Top UK Regulator Confirms Introduction of Wholesale Digital Pound

The Bank of England has confirmed at the Finance Global Summit in London that the first application for a digital pound would be wholesale, even as the U.S. Federal Reserve plans to launch its FedNow system in July 2023.

According to Deputy Financial Stability Governor Sir Jon Cunliffe, the private sector could run the new interbank settlement system.

Wholesale Digital Pound Could Use New Real-Time Settlement System

The private sector approach would use a single ledger with tokenized reserves. An alternative approach would pair a distributed ledger with the Bank of England’s real-time gross settlement system, due for release next year.

He said that while stablecoins offer efficiency in payments, most remain outside the ambit of rules applied to commercial bank money. Therefore, he argues, banks cannot currently use them to settle transfers between themselves.

The upcoming Financial Services and Markets Bill would empower the Financial Conduct Authority to ensure best practices and market integrity, Cunliffe argued.

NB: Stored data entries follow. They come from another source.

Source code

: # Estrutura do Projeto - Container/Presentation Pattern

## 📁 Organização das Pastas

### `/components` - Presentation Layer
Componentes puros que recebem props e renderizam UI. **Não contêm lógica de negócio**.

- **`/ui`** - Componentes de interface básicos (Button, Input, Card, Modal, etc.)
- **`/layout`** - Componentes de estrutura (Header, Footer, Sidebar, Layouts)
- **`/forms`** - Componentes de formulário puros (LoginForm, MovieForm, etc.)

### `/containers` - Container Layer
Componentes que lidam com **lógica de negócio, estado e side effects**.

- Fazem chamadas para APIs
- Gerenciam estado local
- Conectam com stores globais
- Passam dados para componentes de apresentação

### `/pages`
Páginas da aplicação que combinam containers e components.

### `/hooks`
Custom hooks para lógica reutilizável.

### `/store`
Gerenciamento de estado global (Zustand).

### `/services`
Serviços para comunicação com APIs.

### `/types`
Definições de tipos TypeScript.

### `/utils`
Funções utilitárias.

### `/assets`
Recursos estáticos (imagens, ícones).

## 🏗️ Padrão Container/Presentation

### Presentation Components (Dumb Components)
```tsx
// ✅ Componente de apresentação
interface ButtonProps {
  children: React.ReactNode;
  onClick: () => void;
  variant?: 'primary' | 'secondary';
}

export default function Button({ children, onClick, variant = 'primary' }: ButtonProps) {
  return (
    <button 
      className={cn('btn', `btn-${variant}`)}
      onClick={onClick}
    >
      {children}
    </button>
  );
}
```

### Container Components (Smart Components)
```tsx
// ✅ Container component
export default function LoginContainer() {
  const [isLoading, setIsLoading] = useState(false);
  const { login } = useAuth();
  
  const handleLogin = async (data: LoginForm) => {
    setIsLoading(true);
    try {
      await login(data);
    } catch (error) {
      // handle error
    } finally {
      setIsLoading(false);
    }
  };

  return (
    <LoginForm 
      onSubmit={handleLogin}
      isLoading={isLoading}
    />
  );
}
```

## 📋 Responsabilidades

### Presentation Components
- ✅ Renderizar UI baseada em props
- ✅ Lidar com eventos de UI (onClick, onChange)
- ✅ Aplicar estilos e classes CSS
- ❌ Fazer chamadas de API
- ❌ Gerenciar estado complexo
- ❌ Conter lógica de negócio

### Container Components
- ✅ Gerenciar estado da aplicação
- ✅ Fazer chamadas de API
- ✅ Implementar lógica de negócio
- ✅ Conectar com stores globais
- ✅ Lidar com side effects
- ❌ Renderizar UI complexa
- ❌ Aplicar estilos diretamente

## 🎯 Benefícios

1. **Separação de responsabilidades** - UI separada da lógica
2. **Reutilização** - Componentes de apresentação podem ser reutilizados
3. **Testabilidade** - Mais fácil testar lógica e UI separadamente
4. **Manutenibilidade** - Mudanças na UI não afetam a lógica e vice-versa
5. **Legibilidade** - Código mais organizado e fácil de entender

He said that stablecoins need to be backed by high-quality, liquid assets because it would not be possible to provide insurance for stablecoin deposits. Stablecoin transactions would likely first be limited to “avoid disruptive change that could threaten financial stability,” he further added.

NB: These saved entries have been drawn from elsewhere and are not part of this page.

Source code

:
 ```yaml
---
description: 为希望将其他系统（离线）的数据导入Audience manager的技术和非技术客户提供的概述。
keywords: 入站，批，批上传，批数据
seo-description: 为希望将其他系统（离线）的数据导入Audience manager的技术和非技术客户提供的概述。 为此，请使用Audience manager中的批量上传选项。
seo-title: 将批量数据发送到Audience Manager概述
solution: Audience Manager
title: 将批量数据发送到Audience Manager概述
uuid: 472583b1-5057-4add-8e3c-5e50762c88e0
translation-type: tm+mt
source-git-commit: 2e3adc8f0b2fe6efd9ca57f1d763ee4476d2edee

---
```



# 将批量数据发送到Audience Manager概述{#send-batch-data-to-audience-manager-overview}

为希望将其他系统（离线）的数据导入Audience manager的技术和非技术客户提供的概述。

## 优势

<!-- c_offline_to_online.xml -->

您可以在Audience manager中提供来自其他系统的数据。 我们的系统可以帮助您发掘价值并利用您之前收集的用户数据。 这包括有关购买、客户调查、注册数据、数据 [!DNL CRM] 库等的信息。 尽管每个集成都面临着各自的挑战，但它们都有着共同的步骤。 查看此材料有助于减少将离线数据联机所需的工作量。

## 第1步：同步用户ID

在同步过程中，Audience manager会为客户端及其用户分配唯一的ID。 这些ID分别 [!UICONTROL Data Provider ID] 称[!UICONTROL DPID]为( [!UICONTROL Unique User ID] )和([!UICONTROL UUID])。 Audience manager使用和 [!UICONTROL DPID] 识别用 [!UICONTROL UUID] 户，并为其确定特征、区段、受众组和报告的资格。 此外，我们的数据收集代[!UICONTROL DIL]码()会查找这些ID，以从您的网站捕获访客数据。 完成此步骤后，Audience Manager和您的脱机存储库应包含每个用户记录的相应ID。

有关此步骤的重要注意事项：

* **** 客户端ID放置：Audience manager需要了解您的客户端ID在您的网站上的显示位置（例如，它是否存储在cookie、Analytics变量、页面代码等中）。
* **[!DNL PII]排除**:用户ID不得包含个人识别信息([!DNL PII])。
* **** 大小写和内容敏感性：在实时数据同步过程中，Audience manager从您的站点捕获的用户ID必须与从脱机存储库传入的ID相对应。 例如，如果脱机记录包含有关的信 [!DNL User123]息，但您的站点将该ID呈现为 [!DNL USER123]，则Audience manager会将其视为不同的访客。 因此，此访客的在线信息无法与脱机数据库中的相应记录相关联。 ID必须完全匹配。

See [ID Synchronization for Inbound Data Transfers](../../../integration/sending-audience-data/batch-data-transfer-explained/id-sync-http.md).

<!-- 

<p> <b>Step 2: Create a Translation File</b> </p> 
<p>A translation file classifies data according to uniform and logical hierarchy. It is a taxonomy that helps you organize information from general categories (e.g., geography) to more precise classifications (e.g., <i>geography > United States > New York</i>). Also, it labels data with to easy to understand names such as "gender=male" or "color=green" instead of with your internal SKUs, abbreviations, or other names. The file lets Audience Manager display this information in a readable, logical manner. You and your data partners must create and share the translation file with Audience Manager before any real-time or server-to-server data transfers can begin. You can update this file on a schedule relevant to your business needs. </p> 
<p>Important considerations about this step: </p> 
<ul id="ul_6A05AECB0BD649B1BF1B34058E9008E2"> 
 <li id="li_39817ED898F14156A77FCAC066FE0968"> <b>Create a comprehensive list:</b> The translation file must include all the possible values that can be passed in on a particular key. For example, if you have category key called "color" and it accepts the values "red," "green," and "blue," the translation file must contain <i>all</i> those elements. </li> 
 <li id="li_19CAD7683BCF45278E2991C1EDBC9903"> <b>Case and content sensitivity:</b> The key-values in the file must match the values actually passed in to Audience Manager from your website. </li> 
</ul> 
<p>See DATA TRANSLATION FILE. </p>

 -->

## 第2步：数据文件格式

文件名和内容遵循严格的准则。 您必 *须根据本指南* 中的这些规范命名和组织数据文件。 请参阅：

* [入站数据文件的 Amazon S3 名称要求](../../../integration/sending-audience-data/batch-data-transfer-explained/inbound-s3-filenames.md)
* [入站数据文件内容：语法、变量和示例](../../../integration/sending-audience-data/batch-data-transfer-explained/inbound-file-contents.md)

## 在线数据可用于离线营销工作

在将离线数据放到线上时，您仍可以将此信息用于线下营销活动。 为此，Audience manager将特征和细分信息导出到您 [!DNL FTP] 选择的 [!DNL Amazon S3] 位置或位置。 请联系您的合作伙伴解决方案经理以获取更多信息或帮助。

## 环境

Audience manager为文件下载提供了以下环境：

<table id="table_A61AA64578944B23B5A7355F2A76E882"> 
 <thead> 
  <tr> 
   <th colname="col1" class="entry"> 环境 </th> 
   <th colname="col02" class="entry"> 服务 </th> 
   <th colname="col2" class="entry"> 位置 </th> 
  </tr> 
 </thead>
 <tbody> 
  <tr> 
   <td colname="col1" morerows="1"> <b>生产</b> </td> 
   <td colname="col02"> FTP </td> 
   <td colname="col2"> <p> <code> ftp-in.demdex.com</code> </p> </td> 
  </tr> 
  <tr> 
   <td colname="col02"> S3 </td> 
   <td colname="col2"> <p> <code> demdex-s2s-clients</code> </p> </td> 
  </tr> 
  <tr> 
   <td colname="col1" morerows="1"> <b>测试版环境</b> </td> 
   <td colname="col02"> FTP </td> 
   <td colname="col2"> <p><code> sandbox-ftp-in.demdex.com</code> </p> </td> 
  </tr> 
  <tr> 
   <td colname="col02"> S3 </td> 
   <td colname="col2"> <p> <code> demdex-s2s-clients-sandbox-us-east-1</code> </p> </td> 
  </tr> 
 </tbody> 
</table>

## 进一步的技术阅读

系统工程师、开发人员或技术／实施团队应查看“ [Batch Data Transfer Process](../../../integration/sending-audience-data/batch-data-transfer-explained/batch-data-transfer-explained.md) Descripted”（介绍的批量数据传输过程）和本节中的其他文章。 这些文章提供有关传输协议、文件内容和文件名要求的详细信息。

Earlier this year, the U.K. economic secretary Andrew Griffith argued that the Bank of England backed a wholesale stablecoin settlement feature.

Last year, Checkout.com pioneered a stablecoin settlement feature for crypto-native companies. Checkout.com would acquire funds from payment providers Visa or MasterCard. They would later convert the money into a stablecoin for settlement with the merchant on crypto payment rails. 

CEO Jess Houlgrave admitted that the feature was feasible mainly for B2B transactions with suppliers.

“I don’t think it’s going to take over the payment industry,” she conceded.

Crypto Firms Get No Joy While FSM Bill in Limbo

Until the new FSM bill becomes law, crypto firms appear locked in a symbolic war with the U.K.’s finance watchdog.

Only 41 out of 300 companies have satisfied the FCA’s anti-money laundering requirements and officially secured registration. Reasons cited for rejection include insufficient liquidity and risk management. 

The FCA’s director of payments, Matthew Long, also said the current cost-of-living crisis in the U.K. elevated consumers’ risk of harm. He was critical of firms that did not engage in stress testing or scenario planning. 

The FCA has threatened crypto firms with sanctions and closure for non-compliance.